The news said it was the worst bombing in recent years, twenty-two dead and over a hundred wounded. Bodies were flying everywhere, it said, bodies were flying at the height of twenty to twenty-five feet.

That morning we waited for our guests in a reception hall at the Capital’s most plush and fortified hotel, half-an-hour from the open-air market that was the site of the blast. Eighty-five had registered and confirmed, but seventy-plus were no-shows. The plush room was surreally empty, the exquisite buffet nearly untouched. During the seminar most of the few in attendance unstealthily sneaked out, so by midday I was presenting to only three, each one seated at their own table laid out for ten.

The event’s organizers were on and off phones and hurrying in and out all morning, yet they couldn’t explain the apparent failure. More likely, they chose to protect the information from the foreigner. Secrecy feigns control and order.

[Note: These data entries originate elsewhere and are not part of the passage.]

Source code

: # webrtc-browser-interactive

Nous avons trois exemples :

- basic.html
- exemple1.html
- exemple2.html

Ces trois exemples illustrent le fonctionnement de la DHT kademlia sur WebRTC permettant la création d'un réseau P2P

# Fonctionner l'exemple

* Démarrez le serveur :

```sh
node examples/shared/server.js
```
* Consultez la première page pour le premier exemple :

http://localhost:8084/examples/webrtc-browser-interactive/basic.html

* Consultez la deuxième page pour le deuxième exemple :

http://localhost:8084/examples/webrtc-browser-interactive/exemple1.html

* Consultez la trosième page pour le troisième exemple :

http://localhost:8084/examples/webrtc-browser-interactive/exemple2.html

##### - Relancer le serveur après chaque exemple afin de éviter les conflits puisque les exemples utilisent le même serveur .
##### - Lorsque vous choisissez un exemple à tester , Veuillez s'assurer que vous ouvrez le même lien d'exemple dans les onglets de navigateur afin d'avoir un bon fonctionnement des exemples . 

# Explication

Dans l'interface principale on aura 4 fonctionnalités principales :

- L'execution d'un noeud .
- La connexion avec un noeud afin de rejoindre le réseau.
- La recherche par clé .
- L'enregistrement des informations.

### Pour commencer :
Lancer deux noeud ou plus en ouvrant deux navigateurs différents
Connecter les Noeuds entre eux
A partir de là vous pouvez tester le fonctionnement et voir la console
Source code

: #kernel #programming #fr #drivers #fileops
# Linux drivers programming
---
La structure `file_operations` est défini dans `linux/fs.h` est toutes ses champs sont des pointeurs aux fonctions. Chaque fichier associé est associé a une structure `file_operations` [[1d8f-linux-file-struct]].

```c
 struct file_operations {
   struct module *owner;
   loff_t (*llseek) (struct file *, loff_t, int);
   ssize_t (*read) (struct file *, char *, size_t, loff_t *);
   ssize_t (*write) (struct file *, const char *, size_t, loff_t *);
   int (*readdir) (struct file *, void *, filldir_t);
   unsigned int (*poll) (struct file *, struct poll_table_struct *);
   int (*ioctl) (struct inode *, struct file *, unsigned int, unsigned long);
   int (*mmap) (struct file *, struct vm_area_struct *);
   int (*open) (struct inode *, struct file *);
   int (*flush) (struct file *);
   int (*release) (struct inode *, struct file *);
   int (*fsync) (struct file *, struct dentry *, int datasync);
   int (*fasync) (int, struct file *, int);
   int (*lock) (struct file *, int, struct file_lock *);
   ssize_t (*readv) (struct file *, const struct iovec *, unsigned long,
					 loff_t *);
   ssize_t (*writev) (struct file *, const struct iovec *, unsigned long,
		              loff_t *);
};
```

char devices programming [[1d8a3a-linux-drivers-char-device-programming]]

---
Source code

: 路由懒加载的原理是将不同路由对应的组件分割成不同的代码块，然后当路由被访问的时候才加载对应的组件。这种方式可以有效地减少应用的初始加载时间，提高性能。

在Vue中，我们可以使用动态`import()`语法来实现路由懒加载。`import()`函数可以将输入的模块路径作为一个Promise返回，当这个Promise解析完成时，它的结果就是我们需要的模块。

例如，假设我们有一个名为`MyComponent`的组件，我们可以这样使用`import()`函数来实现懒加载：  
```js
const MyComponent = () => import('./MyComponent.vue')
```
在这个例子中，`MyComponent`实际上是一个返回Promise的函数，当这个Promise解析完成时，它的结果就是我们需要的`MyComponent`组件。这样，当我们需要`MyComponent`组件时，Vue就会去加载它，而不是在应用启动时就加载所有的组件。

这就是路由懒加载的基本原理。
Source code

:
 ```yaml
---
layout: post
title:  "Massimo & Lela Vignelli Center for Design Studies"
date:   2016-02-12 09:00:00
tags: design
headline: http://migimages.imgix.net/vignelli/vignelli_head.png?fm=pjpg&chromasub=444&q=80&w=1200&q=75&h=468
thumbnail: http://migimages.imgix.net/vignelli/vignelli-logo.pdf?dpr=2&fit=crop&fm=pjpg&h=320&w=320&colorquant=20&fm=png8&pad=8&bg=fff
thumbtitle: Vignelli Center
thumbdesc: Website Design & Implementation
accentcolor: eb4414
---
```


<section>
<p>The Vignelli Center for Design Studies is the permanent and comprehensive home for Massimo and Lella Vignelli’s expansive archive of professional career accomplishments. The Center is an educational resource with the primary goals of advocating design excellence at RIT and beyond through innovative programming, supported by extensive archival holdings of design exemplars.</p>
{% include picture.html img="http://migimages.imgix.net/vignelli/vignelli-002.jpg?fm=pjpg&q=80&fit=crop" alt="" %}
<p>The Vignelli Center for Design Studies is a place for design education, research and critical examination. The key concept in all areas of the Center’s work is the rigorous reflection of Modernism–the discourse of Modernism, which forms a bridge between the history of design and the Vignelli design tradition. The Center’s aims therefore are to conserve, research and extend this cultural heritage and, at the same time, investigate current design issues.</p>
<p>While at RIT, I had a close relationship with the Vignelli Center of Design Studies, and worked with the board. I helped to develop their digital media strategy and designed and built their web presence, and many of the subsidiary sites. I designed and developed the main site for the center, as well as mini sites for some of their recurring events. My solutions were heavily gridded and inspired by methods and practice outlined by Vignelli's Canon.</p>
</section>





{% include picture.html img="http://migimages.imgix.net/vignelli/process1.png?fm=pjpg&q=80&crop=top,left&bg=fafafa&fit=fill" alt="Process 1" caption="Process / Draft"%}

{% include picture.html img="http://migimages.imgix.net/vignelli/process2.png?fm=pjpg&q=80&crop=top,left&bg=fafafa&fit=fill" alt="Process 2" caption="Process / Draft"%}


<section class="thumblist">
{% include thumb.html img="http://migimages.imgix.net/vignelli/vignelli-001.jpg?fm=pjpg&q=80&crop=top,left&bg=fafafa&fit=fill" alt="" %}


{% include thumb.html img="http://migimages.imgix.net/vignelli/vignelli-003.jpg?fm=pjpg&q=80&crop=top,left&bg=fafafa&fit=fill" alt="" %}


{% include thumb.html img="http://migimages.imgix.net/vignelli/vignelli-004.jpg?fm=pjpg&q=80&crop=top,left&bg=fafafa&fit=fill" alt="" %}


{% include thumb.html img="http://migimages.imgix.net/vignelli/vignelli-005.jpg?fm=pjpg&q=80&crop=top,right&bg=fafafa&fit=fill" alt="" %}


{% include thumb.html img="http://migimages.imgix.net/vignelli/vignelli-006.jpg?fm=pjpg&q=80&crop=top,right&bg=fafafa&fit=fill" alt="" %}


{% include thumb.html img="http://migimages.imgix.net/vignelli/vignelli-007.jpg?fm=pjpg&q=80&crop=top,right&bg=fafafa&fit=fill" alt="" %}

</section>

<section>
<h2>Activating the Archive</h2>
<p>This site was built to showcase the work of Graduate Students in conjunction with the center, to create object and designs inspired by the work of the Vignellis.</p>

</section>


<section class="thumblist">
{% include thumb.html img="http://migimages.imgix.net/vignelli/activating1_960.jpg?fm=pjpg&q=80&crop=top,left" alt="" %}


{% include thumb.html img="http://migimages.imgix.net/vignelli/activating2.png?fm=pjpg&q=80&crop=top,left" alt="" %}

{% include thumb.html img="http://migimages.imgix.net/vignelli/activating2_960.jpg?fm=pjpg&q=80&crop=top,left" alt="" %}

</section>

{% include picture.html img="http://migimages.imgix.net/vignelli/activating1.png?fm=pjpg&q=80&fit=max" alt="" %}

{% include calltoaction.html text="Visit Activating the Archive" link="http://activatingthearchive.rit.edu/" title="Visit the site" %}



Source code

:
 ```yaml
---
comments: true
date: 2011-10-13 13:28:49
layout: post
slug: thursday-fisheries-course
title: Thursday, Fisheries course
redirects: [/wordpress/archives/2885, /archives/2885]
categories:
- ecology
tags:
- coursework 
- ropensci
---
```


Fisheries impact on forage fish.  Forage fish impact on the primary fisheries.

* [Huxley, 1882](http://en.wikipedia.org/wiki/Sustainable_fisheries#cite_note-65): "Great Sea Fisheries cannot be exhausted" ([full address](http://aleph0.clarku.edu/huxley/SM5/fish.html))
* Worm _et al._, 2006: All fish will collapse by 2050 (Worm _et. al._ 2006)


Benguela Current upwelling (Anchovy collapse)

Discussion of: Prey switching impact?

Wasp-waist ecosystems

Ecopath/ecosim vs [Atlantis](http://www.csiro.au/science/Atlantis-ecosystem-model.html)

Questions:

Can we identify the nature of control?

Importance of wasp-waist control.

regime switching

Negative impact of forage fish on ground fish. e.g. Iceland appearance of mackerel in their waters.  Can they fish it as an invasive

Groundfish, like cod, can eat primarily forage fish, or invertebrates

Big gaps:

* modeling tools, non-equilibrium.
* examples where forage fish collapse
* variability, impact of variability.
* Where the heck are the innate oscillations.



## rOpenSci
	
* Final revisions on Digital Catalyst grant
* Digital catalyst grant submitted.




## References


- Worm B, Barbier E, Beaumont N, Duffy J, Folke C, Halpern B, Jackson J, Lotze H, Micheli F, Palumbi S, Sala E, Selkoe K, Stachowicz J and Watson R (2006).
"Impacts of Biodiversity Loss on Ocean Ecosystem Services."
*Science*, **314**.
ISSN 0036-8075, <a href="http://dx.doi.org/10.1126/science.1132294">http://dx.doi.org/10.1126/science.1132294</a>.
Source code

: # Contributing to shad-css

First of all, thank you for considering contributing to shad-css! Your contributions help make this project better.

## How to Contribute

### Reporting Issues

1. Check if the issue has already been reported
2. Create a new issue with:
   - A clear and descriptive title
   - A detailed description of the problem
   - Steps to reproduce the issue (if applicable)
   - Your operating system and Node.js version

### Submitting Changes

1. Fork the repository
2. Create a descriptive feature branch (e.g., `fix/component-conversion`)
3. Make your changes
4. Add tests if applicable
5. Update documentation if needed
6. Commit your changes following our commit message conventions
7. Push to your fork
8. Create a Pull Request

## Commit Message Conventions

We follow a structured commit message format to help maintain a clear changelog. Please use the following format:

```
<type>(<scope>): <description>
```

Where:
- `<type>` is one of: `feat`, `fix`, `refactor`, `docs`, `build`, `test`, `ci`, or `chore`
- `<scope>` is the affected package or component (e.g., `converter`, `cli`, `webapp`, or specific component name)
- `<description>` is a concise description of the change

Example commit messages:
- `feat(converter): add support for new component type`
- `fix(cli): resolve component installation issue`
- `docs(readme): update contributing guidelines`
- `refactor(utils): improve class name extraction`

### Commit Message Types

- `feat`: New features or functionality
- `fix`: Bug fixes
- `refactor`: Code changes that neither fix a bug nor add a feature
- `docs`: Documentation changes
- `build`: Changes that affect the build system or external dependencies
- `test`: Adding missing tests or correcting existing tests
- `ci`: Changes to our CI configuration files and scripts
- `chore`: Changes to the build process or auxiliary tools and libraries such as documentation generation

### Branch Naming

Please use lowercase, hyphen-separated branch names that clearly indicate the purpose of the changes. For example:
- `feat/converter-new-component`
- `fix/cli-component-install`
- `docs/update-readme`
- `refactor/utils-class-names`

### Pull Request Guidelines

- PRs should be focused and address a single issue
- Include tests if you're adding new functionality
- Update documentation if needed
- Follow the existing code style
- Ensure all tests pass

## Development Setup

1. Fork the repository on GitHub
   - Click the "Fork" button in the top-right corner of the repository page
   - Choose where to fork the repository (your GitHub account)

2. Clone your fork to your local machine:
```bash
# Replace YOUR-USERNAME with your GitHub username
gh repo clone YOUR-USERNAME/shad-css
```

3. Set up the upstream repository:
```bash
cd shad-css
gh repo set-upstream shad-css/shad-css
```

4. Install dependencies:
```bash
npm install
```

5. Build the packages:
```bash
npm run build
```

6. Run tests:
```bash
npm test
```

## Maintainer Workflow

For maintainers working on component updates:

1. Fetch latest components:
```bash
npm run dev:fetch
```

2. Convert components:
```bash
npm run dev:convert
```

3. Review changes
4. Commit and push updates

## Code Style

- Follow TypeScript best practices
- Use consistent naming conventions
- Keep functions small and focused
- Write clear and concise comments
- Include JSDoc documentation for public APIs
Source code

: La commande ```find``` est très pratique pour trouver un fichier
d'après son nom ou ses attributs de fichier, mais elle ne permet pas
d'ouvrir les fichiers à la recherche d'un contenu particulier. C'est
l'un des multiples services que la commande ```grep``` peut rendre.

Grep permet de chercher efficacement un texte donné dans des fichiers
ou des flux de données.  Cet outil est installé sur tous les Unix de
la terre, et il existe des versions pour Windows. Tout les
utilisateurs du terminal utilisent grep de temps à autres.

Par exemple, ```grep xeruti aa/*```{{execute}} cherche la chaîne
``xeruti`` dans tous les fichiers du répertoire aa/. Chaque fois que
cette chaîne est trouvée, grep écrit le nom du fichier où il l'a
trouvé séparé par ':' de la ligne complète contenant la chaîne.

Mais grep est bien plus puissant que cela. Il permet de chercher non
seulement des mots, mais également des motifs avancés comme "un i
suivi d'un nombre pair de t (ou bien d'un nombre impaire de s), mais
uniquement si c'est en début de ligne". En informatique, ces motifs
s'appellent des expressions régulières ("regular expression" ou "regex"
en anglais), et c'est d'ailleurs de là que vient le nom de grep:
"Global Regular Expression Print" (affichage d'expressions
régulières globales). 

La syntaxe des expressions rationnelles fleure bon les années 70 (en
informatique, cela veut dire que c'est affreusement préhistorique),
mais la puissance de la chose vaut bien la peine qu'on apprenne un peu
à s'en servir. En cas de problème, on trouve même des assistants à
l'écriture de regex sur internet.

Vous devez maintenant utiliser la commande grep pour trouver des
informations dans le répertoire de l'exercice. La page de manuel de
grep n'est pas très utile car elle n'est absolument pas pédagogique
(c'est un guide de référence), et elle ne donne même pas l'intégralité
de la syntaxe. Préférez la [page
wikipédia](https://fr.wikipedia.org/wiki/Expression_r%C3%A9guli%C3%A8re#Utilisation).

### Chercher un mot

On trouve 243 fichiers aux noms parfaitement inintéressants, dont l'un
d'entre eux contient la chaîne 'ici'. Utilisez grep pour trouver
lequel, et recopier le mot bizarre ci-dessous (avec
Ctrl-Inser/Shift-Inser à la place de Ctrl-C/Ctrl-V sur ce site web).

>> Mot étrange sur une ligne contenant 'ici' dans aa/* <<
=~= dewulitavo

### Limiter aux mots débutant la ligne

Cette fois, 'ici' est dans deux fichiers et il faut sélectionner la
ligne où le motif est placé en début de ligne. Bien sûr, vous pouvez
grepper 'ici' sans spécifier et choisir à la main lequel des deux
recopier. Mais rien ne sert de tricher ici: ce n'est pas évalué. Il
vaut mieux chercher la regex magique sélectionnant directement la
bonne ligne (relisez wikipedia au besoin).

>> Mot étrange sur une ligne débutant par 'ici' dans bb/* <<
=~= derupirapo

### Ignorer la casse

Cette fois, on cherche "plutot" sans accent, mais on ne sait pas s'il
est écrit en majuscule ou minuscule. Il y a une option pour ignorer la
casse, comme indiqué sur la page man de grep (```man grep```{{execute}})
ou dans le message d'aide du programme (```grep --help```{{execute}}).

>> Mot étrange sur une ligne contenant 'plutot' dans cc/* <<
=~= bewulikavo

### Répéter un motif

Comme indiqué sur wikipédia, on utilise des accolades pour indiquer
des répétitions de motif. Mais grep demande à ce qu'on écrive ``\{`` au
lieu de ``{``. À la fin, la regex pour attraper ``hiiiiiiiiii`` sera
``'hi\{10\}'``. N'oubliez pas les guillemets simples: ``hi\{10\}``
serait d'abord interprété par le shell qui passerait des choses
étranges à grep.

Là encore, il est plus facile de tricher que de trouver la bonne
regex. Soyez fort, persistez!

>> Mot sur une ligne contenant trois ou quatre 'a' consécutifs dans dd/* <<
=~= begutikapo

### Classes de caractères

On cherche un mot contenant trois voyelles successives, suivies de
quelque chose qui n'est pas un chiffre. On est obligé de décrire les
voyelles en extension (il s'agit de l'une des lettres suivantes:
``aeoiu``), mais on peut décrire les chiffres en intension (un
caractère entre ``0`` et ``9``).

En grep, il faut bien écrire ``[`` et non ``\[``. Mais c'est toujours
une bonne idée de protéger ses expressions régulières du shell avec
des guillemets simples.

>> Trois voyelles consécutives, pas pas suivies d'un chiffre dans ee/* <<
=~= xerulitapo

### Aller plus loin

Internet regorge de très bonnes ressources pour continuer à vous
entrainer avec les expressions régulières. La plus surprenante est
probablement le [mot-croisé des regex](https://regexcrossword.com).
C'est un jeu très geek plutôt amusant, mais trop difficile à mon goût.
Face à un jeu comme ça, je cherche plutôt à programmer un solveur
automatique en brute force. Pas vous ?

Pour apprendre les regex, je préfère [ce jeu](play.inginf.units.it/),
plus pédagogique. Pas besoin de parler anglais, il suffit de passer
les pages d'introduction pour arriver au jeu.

The quietude of our room stood in stark contrast to the rackety lobby, which functioned more as a luxury mall than a hotel’s reception. It also served as a hotspot for photographing wedding parties and a meeting point for VIPs allowed entry to the otherwise fortress. There were various ranks of armed security positioned about, which gave the sense that your sole presence was at all times being observed and tracked.

Once a cluster of secret police crossed the promenade. They were towering, muscular men wearing dark fatigues and military boots and all armed with AK-47s. Their sheer, navy t-shirts had the words No Fear in emboldened white lettering on the backs.

It wasn’t until the next afternoon after landing in Urumqi, China when I learned the news from a Dubai colleague. After our call, I phoned my other foreign colleague still in Islamabad. The bombing had been kept surprising and unneedfully hushed.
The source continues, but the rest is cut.